Task statement -
Filter the records below down to lines containing "nouns".

Given records -
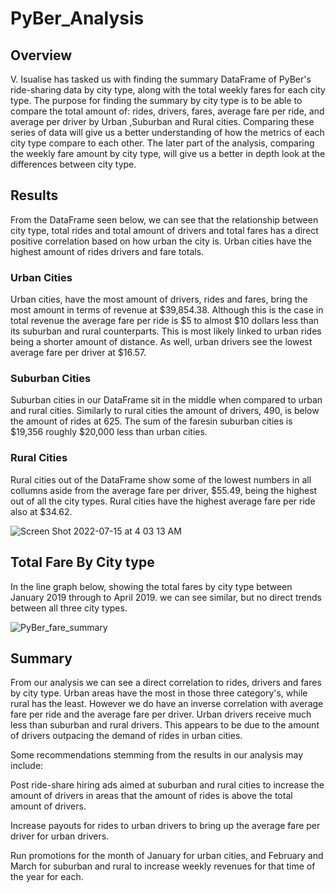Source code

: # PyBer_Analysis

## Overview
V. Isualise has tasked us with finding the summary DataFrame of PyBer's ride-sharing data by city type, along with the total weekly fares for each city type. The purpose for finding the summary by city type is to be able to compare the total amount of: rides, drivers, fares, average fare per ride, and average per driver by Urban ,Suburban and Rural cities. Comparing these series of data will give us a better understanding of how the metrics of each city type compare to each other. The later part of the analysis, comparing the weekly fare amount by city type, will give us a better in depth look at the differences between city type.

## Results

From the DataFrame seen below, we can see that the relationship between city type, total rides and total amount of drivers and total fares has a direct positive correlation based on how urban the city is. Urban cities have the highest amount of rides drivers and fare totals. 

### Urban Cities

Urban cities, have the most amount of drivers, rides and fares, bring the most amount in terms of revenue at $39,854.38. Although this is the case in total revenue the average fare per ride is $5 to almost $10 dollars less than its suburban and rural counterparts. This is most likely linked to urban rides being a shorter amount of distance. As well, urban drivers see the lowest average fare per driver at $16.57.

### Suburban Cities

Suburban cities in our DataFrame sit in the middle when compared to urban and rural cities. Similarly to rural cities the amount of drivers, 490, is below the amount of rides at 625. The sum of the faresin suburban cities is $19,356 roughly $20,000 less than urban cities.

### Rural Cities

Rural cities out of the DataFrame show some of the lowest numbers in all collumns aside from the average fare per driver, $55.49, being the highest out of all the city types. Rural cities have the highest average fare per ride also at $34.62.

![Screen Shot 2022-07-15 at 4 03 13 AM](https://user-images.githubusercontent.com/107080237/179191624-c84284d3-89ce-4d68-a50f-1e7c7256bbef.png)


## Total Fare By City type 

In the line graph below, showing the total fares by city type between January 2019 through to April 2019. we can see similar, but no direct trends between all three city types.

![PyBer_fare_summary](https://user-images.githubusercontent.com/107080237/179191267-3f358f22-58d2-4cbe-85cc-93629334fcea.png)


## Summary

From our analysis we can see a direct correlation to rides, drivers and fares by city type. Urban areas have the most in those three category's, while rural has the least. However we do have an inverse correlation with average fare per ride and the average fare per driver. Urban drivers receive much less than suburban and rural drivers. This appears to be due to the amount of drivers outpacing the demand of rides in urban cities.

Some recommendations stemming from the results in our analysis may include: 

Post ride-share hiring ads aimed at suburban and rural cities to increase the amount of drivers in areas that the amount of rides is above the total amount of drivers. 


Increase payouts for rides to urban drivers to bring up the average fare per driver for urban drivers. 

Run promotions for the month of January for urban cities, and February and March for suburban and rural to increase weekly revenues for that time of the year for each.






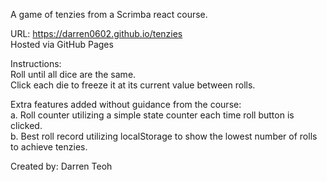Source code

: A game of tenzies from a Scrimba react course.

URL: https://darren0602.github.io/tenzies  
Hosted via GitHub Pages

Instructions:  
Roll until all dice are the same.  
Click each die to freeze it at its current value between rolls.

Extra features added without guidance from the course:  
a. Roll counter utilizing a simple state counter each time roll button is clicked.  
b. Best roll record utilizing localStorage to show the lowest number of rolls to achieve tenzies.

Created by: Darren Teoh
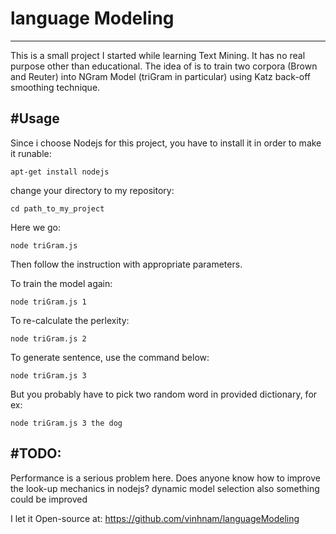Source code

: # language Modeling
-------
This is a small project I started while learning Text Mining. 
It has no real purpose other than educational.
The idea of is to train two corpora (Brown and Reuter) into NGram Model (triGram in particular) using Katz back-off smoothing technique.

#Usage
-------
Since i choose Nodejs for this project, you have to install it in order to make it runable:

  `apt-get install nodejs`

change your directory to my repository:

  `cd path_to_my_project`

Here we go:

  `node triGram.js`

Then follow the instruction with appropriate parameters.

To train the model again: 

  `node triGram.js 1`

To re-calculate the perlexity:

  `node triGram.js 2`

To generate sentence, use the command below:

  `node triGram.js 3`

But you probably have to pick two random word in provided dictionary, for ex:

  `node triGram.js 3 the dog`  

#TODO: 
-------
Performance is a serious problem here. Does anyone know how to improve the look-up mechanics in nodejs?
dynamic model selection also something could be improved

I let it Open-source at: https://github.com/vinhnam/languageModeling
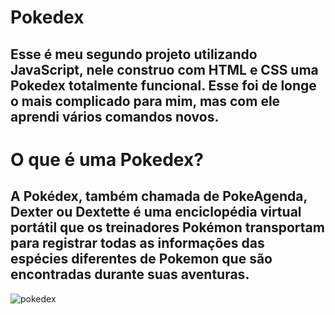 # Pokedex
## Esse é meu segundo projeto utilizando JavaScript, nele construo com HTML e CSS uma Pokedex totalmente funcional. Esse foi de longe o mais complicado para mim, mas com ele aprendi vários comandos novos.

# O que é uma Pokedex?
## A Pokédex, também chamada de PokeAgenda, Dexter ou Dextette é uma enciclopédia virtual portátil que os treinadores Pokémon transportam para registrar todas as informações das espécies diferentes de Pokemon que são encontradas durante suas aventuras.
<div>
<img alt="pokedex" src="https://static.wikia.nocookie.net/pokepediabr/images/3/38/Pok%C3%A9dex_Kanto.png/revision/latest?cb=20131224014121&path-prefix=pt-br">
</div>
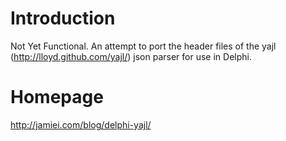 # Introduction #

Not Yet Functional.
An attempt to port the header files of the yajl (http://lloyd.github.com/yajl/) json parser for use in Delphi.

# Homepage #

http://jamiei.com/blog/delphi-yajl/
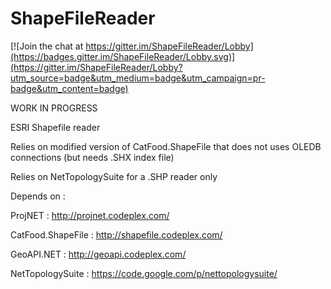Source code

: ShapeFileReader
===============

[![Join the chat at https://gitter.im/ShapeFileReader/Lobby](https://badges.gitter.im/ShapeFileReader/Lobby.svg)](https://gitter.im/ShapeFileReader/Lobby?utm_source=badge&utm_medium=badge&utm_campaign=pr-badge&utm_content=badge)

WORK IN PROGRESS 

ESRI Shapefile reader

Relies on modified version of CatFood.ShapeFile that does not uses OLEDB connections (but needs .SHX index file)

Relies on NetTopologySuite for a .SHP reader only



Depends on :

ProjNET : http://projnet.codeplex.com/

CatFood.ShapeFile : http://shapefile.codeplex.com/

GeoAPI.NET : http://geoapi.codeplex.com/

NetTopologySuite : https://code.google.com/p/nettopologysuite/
* * *
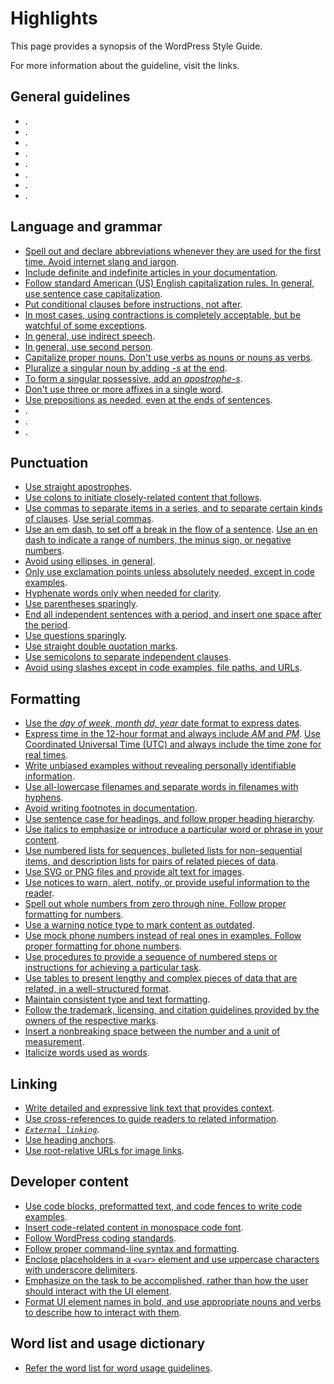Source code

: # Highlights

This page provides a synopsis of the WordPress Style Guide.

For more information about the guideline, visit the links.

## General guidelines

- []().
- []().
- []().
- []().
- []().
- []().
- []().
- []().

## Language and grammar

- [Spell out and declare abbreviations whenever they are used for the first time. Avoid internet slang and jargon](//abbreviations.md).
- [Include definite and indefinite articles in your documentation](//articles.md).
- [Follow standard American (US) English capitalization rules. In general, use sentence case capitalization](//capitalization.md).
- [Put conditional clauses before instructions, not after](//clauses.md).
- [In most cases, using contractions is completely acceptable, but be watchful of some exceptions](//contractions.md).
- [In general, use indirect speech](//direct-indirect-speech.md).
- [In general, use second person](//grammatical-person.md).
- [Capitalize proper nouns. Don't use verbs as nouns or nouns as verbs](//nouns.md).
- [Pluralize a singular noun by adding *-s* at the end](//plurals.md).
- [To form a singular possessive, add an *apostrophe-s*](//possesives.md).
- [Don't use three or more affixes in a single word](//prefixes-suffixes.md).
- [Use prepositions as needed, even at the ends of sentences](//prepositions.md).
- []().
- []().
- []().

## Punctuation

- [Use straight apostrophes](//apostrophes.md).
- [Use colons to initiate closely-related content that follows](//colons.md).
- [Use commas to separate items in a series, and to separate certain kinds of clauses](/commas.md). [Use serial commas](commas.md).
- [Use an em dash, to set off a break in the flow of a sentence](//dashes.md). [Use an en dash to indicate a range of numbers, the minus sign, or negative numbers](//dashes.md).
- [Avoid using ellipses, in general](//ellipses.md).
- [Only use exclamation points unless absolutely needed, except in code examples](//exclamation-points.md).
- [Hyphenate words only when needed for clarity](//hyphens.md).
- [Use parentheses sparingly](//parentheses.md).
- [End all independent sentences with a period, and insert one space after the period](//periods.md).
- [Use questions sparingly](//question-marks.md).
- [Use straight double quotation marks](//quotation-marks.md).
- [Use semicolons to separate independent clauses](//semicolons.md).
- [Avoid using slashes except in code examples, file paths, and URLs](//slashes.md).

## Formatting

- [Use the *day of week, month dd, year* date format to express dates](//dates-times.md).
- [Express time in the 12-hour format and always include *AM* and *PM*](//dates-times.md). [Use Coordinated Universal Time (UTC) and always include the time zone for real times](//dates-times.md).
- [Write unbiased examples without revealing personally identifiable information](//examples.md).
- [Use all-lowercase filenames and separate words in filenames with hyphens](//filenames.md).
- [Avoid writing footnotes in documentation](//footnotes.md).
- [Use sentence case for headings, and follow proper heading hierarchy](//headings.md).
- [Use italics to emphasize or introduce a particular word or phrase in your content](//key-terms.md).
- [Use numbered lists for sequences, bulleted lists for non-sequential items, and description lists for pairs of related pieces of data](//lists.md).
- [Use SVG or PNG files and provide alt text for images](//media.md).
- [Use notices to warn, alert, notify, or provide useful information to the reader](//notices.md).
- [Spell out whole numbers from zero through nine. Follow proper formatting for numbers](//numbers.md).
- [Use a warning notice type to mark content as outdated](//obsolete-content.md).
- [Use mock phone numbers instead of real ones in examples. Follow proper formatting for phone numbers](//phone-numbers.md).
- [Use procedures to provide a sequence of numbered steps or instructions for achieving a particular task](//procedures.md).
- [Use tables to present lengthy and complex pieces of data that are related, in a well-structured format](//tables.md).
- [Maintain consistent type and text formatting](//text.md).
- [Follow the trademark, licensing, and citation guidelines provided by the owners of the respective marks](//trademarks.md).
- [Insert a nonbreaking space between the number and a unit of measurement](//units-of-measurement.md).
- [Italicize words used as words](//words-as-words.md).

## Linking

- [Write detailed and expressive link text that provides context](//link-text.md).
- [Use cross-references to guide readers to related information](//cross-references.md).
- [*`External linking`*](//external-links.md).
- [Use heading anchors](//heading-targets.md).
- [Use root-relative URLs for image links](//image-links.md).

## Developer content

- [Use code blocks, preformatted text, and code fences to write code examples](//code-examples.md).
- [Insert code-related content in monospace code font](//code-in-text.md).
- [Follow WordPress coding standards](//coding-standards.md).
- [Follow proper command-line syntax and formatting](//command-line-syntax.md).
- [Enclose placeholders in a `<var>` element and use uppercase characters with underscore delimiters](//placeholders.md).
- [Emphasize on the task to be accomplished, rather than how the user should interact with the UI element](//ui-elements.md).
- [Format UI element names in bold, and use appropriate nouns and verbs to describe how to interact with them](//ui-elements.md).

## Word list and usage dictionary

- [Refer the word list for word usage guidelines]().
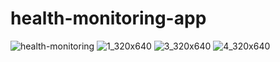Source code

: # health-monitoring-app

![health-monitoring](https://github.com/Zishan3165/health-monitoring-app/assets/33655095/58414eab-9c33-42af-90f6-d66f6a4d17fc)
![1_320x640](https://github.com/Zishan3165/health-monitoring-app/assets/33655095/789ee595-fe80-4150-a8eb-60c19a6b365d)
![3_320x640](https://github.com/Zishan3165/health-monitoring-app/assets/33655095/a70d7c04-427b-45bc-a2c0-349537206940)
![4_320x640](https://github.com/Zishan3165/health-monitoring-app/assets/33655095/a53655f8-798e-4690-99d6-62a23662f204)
...
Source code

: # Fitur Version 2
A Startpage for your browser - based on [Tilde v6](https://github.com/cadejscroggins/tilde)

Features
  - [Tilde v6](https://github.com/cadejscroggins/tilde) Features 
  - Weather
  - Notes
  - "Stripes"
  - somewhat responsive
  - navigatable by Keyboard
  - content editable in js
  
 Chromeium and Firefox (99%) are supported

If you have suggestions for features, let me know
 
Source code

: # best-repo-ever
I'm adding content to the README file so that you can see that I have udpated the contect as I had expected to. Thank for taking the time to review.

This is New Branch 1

Worked solution -
- [Capitalize proper nouns. Don't use verbs as nouns or nouns as verbs](//nouns.md).
- [Format UI element names in bold, and use appropriate nouns and verbs to describe how to interact with them](//ui-elements.md).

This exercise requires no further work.